Task directions> List each line of the data that holds the string "adjacency".

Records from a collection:
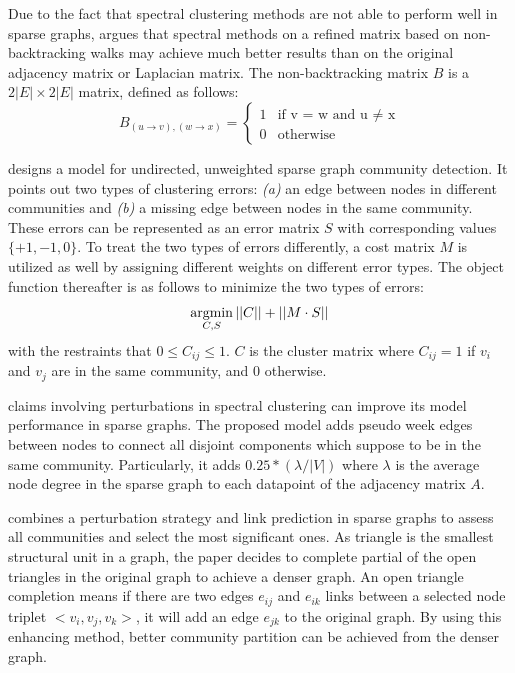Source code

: Due to the fact that spectral clustering methods are not able to perform well in sparse graphs, \cite{krzakala2013spectral} argues that spectral methods on a refined matrix based on non-backtracking walks may achieve much better results than on the original adjacency matrix or Laplacian matrix.  The non-backtracking matrix $B$ is a $2|E| \times 2|E|$ matrix, defined as follows:
\begin{equation}
B_{(u\rightarrow v),(w\rightarrow x)} = 
\begin{cases}
1& \text{if v = w and u  $\neq$ x}\\
0& \text{otherwise}
\end{cases}
\end{equation}

\cite{chen2012clustering} designs a model for undirected, unweighted sparse graph community detection. It points out two types of clustering errors: \textit{(a)} an edge between nodes in different communities and \textit{(b)} a missing edge between nodes in the same community. These errors can be represented as an error matrix $S$ with corresponding values $\{+1,-1,0\}$. To treat the two types of errors differently, a cost matrix $M$ is utilized as well by assigning different weights on different error types. The object function thereafter is as follows to minimize the two types of errors:
\begin{equation}
	\operatorname*{argmin}_{C,S} ||C|| + ||M \cdot S||
\end{equation}
with the restraints that $0 \leq C_{ij} \leq 1$. $C$ is the cluster matrix where $C_{ij} = 1$ if $v_i$ and $v_j$ are in the same community, and 0 otherwise. 

\cite{amini2013pseudo} claims involving perturbations in spectral clustering can improve its model performance in sparse graphs. The proposed model adds pseudo week edges between nodes to connect all disjoint components which suppose to be in the same community.  Particularly, it adds $0.25*(\lambda /|V|)$ where $\lambda$ is the average node degree in the sparse graph to each datapoint of the adjacency matrix $A$.

\cite{mirshahvalad2012significant} combines a perturbation strategy and link prediction in sparse graphs to assess all communities and select the most significant ones. As triangle is the smallest structural unit in a graph, the paper decides to complete partial of the open triangles in the original graph to achieve a denser graph. An open triangle completion means if there are two edges $e_{ij}$ and $e_{ik}$ links between a selected node triplet $<v_i,v_j,v_k>$, it will add an edge $e_{jk}$ to the original graph. By using this enhancing method, better community partition can be achieved from the denser graph.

Completed exercise>
: Due to the fact that spectral clustering methods are not able to perform well in sparse graphs, \cite{krzakala2013spectral} argues that spectral methods on a refined matrix based on non-backtracking walks may achieve much better results than on the original adjacency matrix or Laplacian matrix.  The non-backtracking matrix $B$ is a $2|E| \times 2|E|$ matrix, defined as follows:
\cite{amini2013pseudo} claims involving perturbations in spectral clustering can improve its model performance in sparse graphs. The proposed model adds pseudo week edges between nodes to connect all disjoint components which suppose to be in the same community.  Particularly, it adds $0.25*(\lambda /|V|)$ where $\lambda$ is the average node degree in the sparse graph to each datapoint of the adjacency matrix $A$.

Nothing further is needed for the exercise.